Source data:

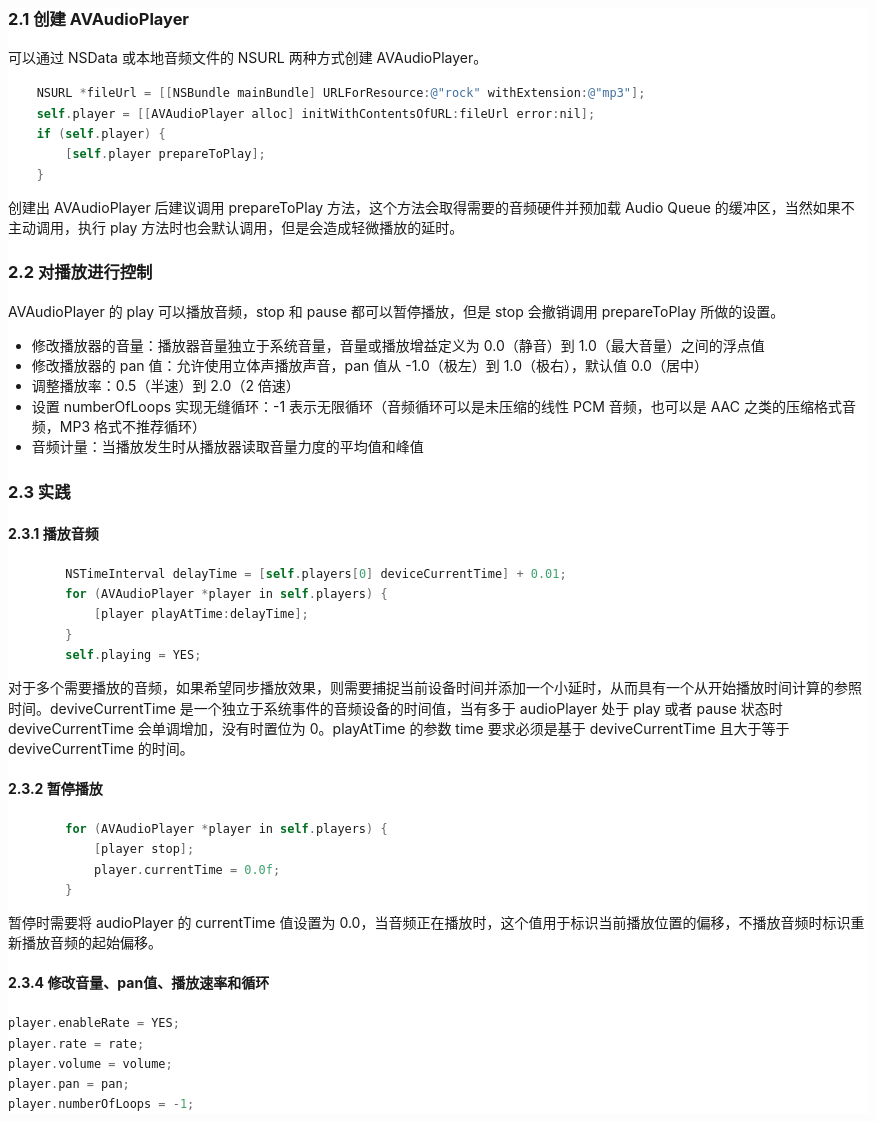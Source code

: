 ### 2.1 创建 AVAudioPlayer

可以通过 NSData 或本地音频文件的 NSURL 两种方式创建 AVAudioPlayer。

```objectivec
    NSURL *fileUrl = [[NSBundle mainBundle] URLForResource:@"rock" withExtension:@"mp3"];
    self.player = [[AVAudioPlayer alloc] initWithContentsOfURL:fileUrl error:nil];
    if (self.player) {
        [self.player prepareToPlay];
    }
```

创建出 AVAudioPlayer 后建议调用 prepareToPlay 方法，这个方法会取得需要的音频硬件并预加载 Audio Queue 的缓冲区，当然如果不主动调用，执行 play 方法时也会默认调用，但是会造成轻微播放的延时。

### 2.2 对播放进行控制

AVAudioPlayer 的 play 可以播放音频，stop 和 pause 都可以暂停播放，但是 stop 会撤销调用 prepareToPlay 所做的设置。

* 修改播放器的音量：播放器音量独立于系统音量，音量或播放增益定义为 0.0（静音）到 1.0（最大音量）之间的浮点值
* 修改播放器的 pan 值：允许使用立体声播放声音，pan 值从 -1.0（极左）到 1.0（极右），默认值 0.0（居中）
* 调整播放率：0.5（半速）到 2.0（2 倍速）
* 设置 numberOfLoops 实现无缝循环：-1 表示无限循环（音频循环可以是未压缩的线性 PCM 音频，也可以是 AAC 之类的压缩格式音频，MP3 格式不推荐循环）
* 音频计量：当播放发生时从播放器读取音量力度的平均值和峰值

### 2.3 实践

#### 2.3.1 播放音频

```objectivec
        NSTimeInterval delayTime = [self.players[0] deviceCurrentTime] + 0.01;
        for (AVAudioPlayer *player in self.players) {
            [player playAtTime:delayTime];
        }
        self.playing = YES;
```

对于多个需要播放的音频，如果希望同步播放效果，则需要捕捉当前设备时间并添加一个小延时，从而具有一个从开始播放时间计算的参照时间。deviveCurrentTime 是一个独立于系统事件的音频设备的时间值，当有多于 audioPlayer 处于 play 或者 pause 状态时 deviveCurrentTime 会单调增加，没有时置位为 0。playAtTime 的参数 time 要求必须是基于 deviveCurrentTime 且大于等于 deviveCurrentTime 的时间。

#### 2.3.2 暂停播放

```objectivec
        for (AVAudioPlayer *player in self.players) {
            [player stop];
            player.currentTime = 0.0f;
        }
```

暂停时需要将 audioPlayer 的 currentTime 值设置为 0.0，当音频正在播放时，这个值用于标识当前播放位置的偏移，不播放音频时标识重新播放音频的起始偏移。

#### 2.3.4 修改音量、pan值、播放速率和循环

```objectivec
player.enableRate = YES;
player.rate = rate;
player.volume = volume;
player.pan = pan;
player.numberOfLoops = -1;
```
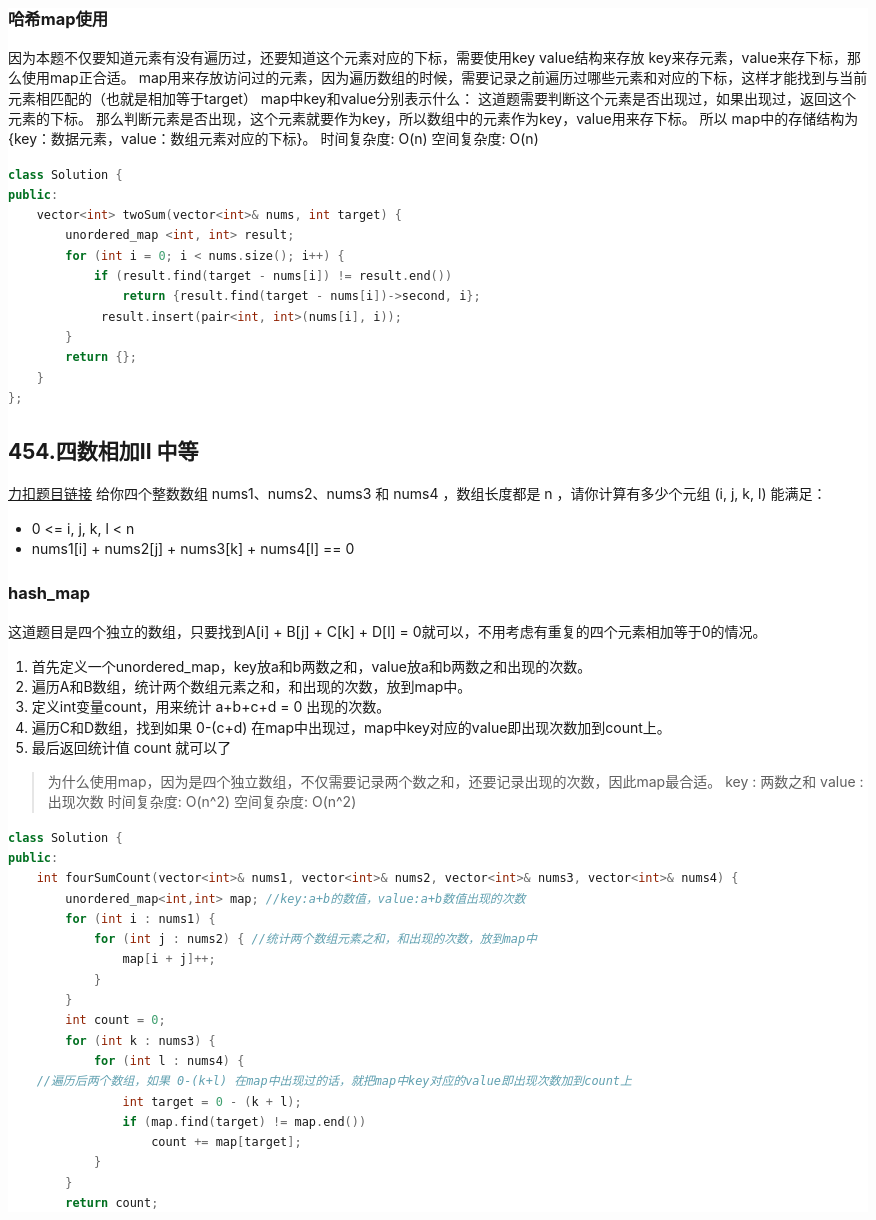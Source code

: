 ### 哈希map使用
因为本题不仅要知道元素有没有遍历过，还要知道这个元素对应的下标，需要使用key value结构来存放
key来存元素，value来存下标，那么使用map正合适。
map用来存放访问过的元素，因为遍历数组的时候，需要记录之前遍历过哪些元素和对应的下标，这样才能找到与当前元素相匹配的（也就是相加等于target）
map中key和value分别表示什么：
这道题需要判断这个元素是否出现过，如果出现过，返回这个元素的下标。
那么判断元素是否出现，这个元素就要作为key，所以数组中的元素作为key，value用来存下标。
所以 map中的存储结构为 {key：数据元素，value：数组元素对应的下标}。
时间复杂度: O(n)
空间复杂度: O(n)
```c++
class Solution {
public:
    vector<int> twoSum(vector<int>& nums, int target) {
        unordered_map <int, int> result;
        for (int i = 0; i < nums.size(); i++) {
            if (result.find(target - nums[i]) != result.end()) 
                return {result.find(target - nums[i])->second, i};
             result.insert(pair<int, int>(nums[i], i));
        }
        return {};
    }
};
```

## 454.四数相加II 中等
[力扣题目链接](https://leetcode.cn/problems/4sum-ii/)
给你四个整数数组 nums1、nums2、nums3 和 nums4 ，数组长度都是 n ，请你计算有多少个元组 (i, j, k, l) 能满足：
- 0 <= i, j, k, l < n
- nums1[i] + nums2[j] + nums3[k] + nums4[l] == 0
### hash_map
这道题目是四个独立的数组，只要找到A[i] + B[j] + C[k] + D[l] = 0就可以，不用考虑有重复的四个元素相加等于0的情况。
1. 首先定义一个unordered_map，key放a和b两数之和，value放a和b两数之和出现的次数。
2. 遍历A和B数组，统计两个数组元素之和，和出现的次数，放到map中。
3. 定义int变量count，用来统计 a+b+c+d = 0 出现的次数。
4. 遍历C和D数组，找到如果 0-(c+d) 在map中出现过，map中key对应的value即出现次数加到count上。
5. 最后返回统计值 count 就可以了
> 为什么使用map，因为是四个独立数组，不仅需要记录两个数之和，还要记录出现的次数，因此map最合适。
> key : 两数之和   value : 出现次数
时间复杂度: O(n^2)
空间复杂度: O(n^2)
```c++
class Solution {
public:
    int fourSumCount(vector<int>& nums1, vector<int>& nums2, vector<int>& nums3, vector<int>& nums4) {
        unordered_map<int,int> map; //key:a+b的数值，value:a+b数值出现的次数
        for (int i : nums1) {
            for (int j : nums2) { //统计两个数组元素之和，和出现的次数，放到map中
                map[i + j]++;
            }
        }
        int count = 0;
        for (int k : nums3) {
            for (int l : nums4) { 
    //遍历后两个数组，如果 0-(k+l) 在map中出现过的话，就把map中key对应的value即出现次数加到count上
                int target = 0 - (k + l);
                if (map.find(target) != map.end()) 
                    count += map[target];
            }
        }
        return count;
```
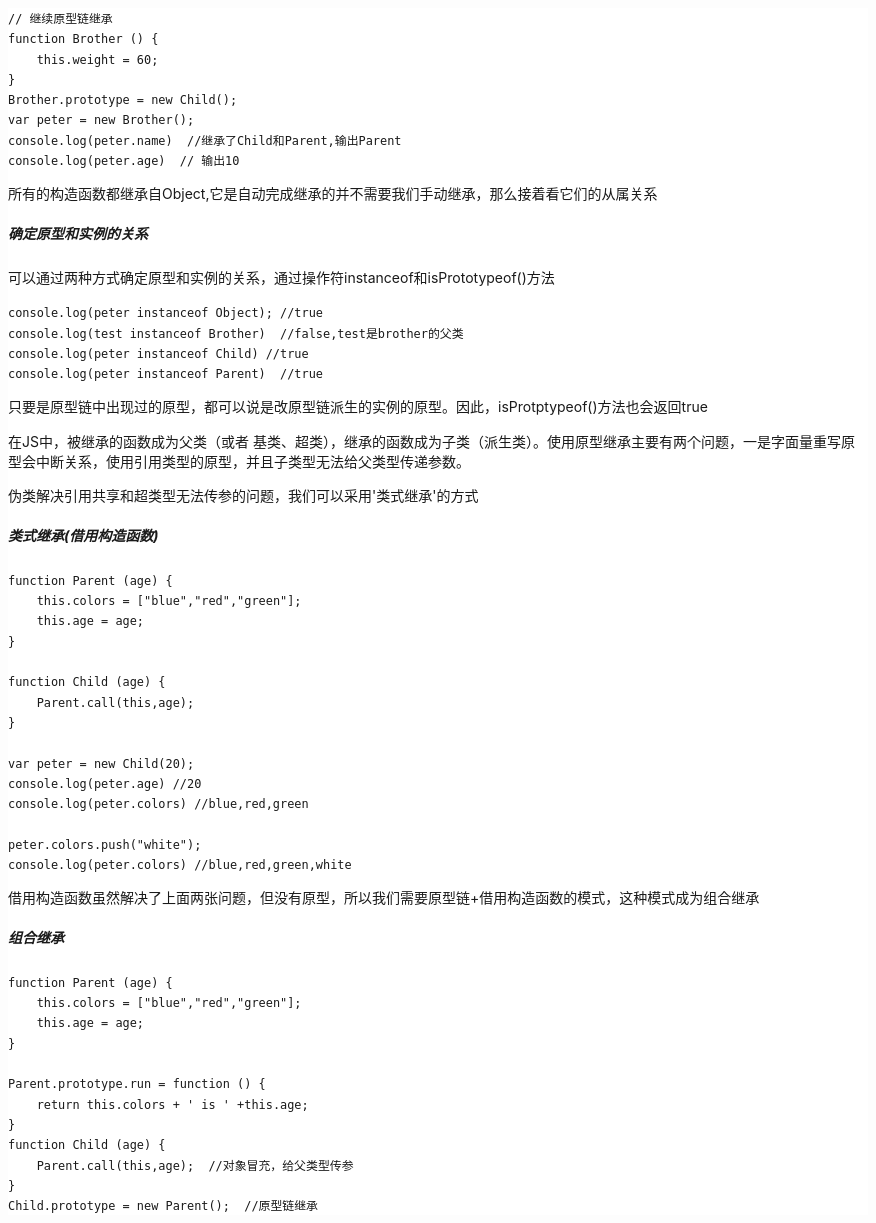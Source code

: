     // 继续原型链继承
    function Brother () {
        this.weight = 60;
    }
    Brother.prototype = new Child();
    var peter = new Brother();
    console.log(peter.name)  //继承了Child和Parent,输出Parent
    console.log(peter.age)  // 输出10

所有的构造函数都继承自Object,它是自动完成继承的并不需要我们手动继承，那么接着看它们的从属关系

##### 确定原型和实例的关系

可以通过两种方式确定原型和实例的关系，通过操作符instanceof和isPrototypeof()方法

    console.log(peter instanceof Object); //true
    console.log(test instanceof Brother)  //false,test是brother的父类
    console.log(peter instanceof Child) //true
    console.log(peter instanceof Parent)  //true

只要是原型链中出现过的原型，都可以说是改原型链派生的实例的原型。因此，isProtptypeof()方法也会返回true

在JS中，被继承的函数成为父类（或者 基类、超类），继承的函数成为子类（派生类）。使用原型继承主要有两个问题，一是字面量重写原型会中断关系，使用引用类型的原型，并且子类型无法给父类型传递参数。

伪类解决引用共享和超类型无法传参的问题，我们可以采用'类式继承'的方式

##### 类式继承(借用构造函数)

    function Parent (age) {
        this.colors = ["blue","red","green"];
        this.age = age;
    }

    function Child (age) {
        Parent.call(this,age);
    }

    var peter = new Child(20);
    console.log(peter.age) //20
    console.log(peter.colors) //blue,red,green

    peter.colors.push("white");
    console.log(peter.colors) //blue,red,green,white

借用构造函数虽然解决了上面两张问题，但没有原型，所以我们需要原型链+借用构造函数的模式，这种模式成为组合继承

##### 组合继承

    function Parent (age) {
        this.colors = ["blue","red","green"];
        this.age = age;
    }

    Parent.prototype.run = function () {
        return this.colors + ' is ' +this.age;
    }
    function Child (age) {
        Parent.call(this,age);  //对象冒充，给父类型传参
    }
    Child.prototype = new Parent();  //原型链继承
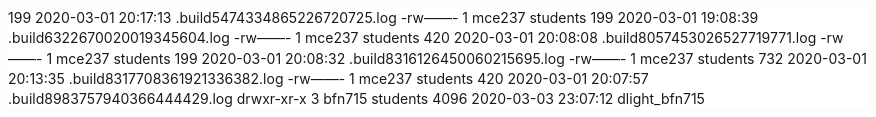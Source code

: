    <td colspan="4" width="377">199 2020-03-01 20:17:13 .build5474334865226720725.log</td>

  </tr>

  <tr>

   <td width="82">-rw——-</td>

   <td colspan="2" width="130">1 mce237 students</td>

   <td colspan="4" width="377">199 2020-03-01 19:08:39 .build6322670020019345604.log</td>

  </tr>

  <tr>

   <td width="82">-rw——-</td>

   <td colspan="2" width="130">1 mce237 students</td>

   <td colspan="4" width="377">420 2020-03-01 20:08:08 .build8057453026527719771.log</td>

  </tr>

  <tr>

   <td width="82">-rw——-</td>

   <td colspan="2" width="130">1 mce237 students</td>

   <td colspan="4" width="377">199 2020-03-01 20:08:32 .build8316126450060215695.log</td>

  </tr>

  <tr>

   <td width="82">-rw——-</td>

   <td colspan="2" width="130">1 mce237 students</td>

   <td colspan="4" width="377">732 2020-03-01 20:13:35 .build8317708361921336382.log</td>

  </tr>

  <tr>

   <td width="82">-rw——-</td>

   <td colspan="2" width="130">1 mce237 students</td>

   <td colspan="4" width="377">420 2020-03-01 20:07:57 .build8983757940366444429.log</td>

  </tr>

  <tr>

   <td width="82">drwxr-xr-x</td>

   <td colspan="2" width="130">3 bfn715 students</td>

   <td colspan="3" width="182">4096 2020-03-03 23:07:12</td>

   <td width="195">dlight_bfn715</td>

  </tr>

* WHAT THE EXERCISE ASKS:
Write out, word for word, the lines from the start of the data through the one holding "那么判断元素是否出现，这个元". Omit pictures.

* EXERCISE ANSWER:
Source code

: ### 2.1 创建 AVAudioPlayer

可以通过 NSData 或本地音频文件的 NSURL 两种方式创建 AVAudioPlayer。

```objectivec
    NSURL *fileUrl = [[NSBundle mainBundle] URLForResource:@"rock" withExtension:@"mp3"];
    self.player = [[AVAudioPlayer alloc] initWithContentsOfURL:fileUrl error:nil];
    if (self.player) {
        [self.player prepareToPlay];
    }
```

创建出 AVAudioPlayer 后建议调用 prepareToPlay 方法，这个方法会取得需要的音频硬件并预加载 Audio Queue 的缓冲区，当然如果不主动调用，执行 play 方法时也会默认调用，但是会造成轻微播放的延时。

### 2.2 对播放进行控制

AVAudioPlayer 的 play 可以播放音频，stop 和 pause 都可以暂停播放，但是 stop 会撤销调用 prepareToPlay 所做的设置。

* 修改播放器的音量：播放器音量独立于系统音量，音量或播放增益定义为 0.0（静音）到 1.0（最大音量）之间的浮点值
* 修改播放器的 pan 值：允许使用立体声播放声音，pan 值从 -1.0（极左）到 1.0（极右），默认值 0.0（居中）
* 调整播放率：0.5（半速）到 2.0（2 倍速）
* 设置 numberOfLoops 实现无缝循环：-1 表示无限循环（音频循环可以是未压缩的线性 PCM 音频，也可以是 AAC 之类的压缩格式音频，MP3 格式不推荐循环）
* 音频计量：当播放发生时从播放器读取音量力度的平均值和峰值

### 2.3 实践

#### 2.3.1 播放音频

```objectivec
        NSTimeInterval delayTime = [self.players[0] deviceCurrentTime] + 0.01;
        for (AVAudioPlayer *player in self.players) {
            [player playAtTime:delayTime];
        }
        self.playing = YES;
```

对于多个需要播放的音频，如果希望同步播放效果，则需要捕捉当前设备时间并添加一个小延时，从而具有一个从开始播放时间计算的参照时间。deviveCurrentTime 是一个独立于系统事件的音频设备的时间值，当有多于 audioPlayer 处于 play 或者 pause 状态时 deviveCurrentTime 会单调增加，没有时置位为 0。playAtTime 的参数 time 要求必须是基于 deviveCurrentTime 且大于等于 deviveCurrentTime 的时间。

#### 2.3.2 暂停播放

```objectivec
        for (AVAudioPlayer *player in self.players) {
            [player stop];
            player.currentTime = 0.0f;
        }
```

暂停时需要将 audioPlayer 的 currentTime 值设置为 0.0，当音频正在播放时，这个值用于标识当前播放位置的偏移，不播放音频时标识重新播放音频的起始偏移。

#### 2.3.4 修改音量、pan值、播放速率和循环

```objectivec
player.enableRate = YES;
player.rate = rate;
player.volume = volume;
player.pan = pan;
player.numberOfLoops = -1;
```
Source code

: ### 哈希map使用
因为本题不仅要知道元素有没有遍历过，还要知道这个元素对应的下标，需要使用key value结构来存放
key来存元素，value来存下标，那么使用map正合适。
map用来存放访问过的元素，因为遍历数组的时候，需要记录之前遍历过哪些元素和对应的下标，这样才能找到与当前元素相匹配的（也就是相加等于target）
map中key和value分别表示什么：
这道题需要判断这个元素是否出现过，如果出现过，返回这个元素的下标。
那么判断元素是否出现，这个元素就要作为key，所以数组中的元素作为key，value用来存下标。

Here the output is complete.